* _Exercise description_
From the line that contains "Neka je $m$ najmanji broj" to the last line of the entries, set down each line exactly as written, both ends included, with nothing else.

* _Given records_
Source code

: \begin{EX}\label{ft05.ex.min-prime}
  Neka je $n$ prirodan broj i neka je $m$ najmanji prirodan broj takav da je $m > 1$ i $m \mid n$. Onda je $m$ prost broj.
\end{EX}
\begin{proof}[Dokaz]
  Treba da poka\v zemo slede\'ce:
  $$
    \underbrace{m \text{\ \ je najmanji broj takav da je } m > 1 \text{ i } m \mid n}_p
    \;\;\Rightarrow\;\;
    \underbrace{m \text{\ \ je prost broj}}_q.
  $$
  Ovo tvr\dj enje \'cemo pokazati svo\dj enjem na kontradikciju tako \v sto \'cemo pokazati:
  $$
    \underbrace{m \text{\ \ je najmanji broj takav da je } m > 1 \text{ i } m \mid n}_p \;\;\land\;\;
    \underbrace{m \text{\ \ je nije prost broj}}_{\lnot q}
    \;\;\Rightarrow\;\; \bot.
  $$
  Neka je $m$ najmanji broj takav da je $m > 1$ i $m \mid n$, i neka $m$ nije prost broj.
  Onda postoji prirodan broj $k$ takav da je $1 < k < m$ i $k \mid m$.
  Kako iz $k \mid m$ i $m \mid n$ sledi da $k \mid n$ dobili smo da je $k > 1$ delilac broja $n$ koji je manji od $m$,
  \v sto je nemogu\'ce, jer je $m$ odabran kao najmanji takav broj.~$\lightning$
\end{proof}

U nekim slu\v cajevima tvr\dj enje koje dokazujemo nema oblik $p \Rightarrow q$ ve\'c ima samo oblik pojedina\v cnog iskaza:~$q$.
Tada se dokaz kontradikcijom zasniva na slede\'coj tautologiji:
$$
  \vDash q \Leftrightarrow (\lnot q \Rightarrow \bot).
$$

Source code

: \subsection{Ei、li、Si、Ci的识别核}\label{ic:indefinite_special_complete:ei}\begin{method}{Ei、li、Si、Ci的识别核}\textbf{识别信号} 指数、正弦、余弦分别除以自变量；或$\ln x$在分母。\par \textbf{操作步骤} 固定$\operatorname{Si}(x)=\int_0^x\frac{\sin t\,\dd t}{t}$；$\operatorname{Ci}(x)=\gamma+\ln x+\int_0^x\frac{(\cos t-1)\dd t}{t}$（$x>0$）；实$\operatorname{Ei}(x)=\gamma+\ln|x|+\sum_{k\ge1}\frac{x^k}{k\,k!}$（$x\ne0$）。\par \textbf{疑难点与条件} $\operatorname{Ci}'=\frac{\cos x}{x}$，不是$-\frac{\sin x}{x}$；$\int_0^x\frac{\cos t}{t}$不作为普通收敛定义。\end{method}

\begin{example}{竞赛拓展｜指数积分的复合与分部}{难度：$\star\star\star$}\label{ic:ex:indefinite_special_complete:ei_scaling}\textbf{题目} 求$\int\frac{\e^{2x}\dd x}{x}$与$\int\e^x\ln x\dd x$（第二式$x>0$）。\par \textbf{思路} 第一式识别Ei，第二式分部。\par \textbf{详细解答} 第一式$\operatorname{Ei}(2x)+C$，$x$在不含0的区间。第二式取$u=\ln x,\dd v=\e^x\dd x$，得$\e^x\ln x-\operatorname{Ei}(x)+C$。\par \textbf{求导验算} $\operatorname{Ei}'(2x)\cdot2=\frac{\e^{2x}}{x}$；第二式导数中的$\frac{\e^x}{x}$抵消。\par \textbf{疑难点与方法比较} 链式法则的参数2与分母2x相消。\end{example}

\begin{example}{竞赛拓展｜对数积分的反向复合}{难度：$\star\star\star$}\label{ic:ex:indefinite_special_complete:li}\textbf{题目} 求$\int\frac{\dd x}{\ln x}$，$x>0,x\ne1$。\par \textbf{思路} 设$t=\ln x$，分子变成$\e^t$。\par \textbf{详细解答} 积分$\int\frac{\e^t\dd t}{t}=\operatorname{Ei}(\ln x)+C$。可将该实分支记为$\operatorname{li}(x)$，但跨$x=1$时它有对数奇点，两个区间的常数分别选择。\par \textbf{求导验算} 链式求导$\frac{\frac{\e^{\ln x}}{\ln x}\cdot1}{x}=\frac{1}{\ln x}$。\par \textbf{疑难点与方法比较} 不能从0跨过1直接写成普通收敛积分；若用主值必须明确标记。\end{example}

* _Solution for this exercise_
  Neka je $m$ najmanji broj takav da je $m > 1$ i $m \mid n$, i neka $m$ nije prost broj.
  Onda postoji prirodan broj $k$ takav da je $1 < k < m$ i $k \mid m$.
  Kako iz $k \mid m$ i $m \mid n$ sledi da $k \mid n$ dobili smo da je $k > 1$ delilac broja $n$ koji je manji od $m$,
  \v sto je nemogu\'ce, jer je $m$ odabran kao najmanji takav broj.~$\lightning$
\end{proof}

U nekim slu\v cajevima tvr\dj enje koje dokazujemo nema oblik $p \Rightarrow q$ ve\'c ima samo oblik pojedina\v cnog iskaza:~$q$.
Tada se dokaz kontradikcijom zasniva na slede\'coj tautologiji:
$$
  \vDash q \Leftrightarrow (\lnot q \Rightarrow \bot).
$$

Source code

: \subsection{Ei、li、Si、Ci的识别核}\label{ic:indefinite_special_complete:ei}\begin{method}{Ei、li、Si、Ci的识别核}\textbf{识别信号} 指数、正弦、余弦分别除以自变量；或$\ln x$在分母。\par \textbf{操作步骤} 固定$\operatorname{Si}(x)=\int_0^x\frac{\sin t\,\dd t}{t}$；$\operatorname{Ci}(x)=\gamma+\ln x+\int_0^x\frac{(\cos t-1)\dd t}{t}$（$x>0$）；实$\operatorname{Ei}(x)=\gamma+\ln|x|+\sum_{k\ge1}\frac{x^k}{k\,k!}$（$x\ne0$）。\par \textbf{疑难点与条件} $\operatorname{Ci}'=\frac{\cos x}{x}$，不是$-\frac{\sin x}{x}$；$\int_0^x\frac{\cos t}{t}$不作为普通收敛定义。\end{method}

\begin{example}{竞赛拓展｜指数积分的复合与分部}{难度：$\star\star\star$}\label{ic:ex:indefinite_special_complete:ei_scaling}\textbf{题目} 求$\int\frac{\e^{2x}\dd x}{x}$与$\int\e^x\ln x\dd x$（第二式$x>0$）。\par \textbf{思路} 第一式识别Ei，第二式分部。\par \textbf{详细解答} 第一式$\operatorname{Ei}(2x)+C$，$x$在不含0的区间。第二式取$u=\ln x,\dd v=\e^x\dd x$，得$\e^x\ln x-\operatorname{Ei}(x)+C$。\par \textbf{求导验算} $\operatorname{Ei}'(2x)\cdot2=\frac{\e^{2x}}{x}$；第二式导数中的$\frac{\e^x}{x}$抵消。\par \textbf{疑难点与方法比较} 链式法则的参数2与分母2x相消。\end{example}

\begin{example}{竞赛拓展｜对数积分的反向复合}{难度：$\star\star\star$}\label{ic:ex:indefinite_special_complete:li}\textbf{题目} 求$\int\frac{\dd x}{\ln x}$，$x>0,x\ne1$。\par \textbf{思路} 设$t=\ln x$，分子变成$\e^t$。\par \textbf{详细解答} 积分$\int\frac{\e^t\dd t}{t}=\operatorname{Ei}(\ln x)+C$。可将该实分支记为$\operatorname{li}(x)$，但跨$x=1$时它有对数奇点，两个区间的常数分别选择。\par \textbf{求导验算} 链式求导$\frac{\frac{\e^{\ln x}}{\ln x}\cdot1}{x}=\frac{1}{\ln x}$。\par \textbf{疑难点与方法比较} 不能从0跨过1直接写成普通收敛积分；若用主值必须明确标记。\end{example}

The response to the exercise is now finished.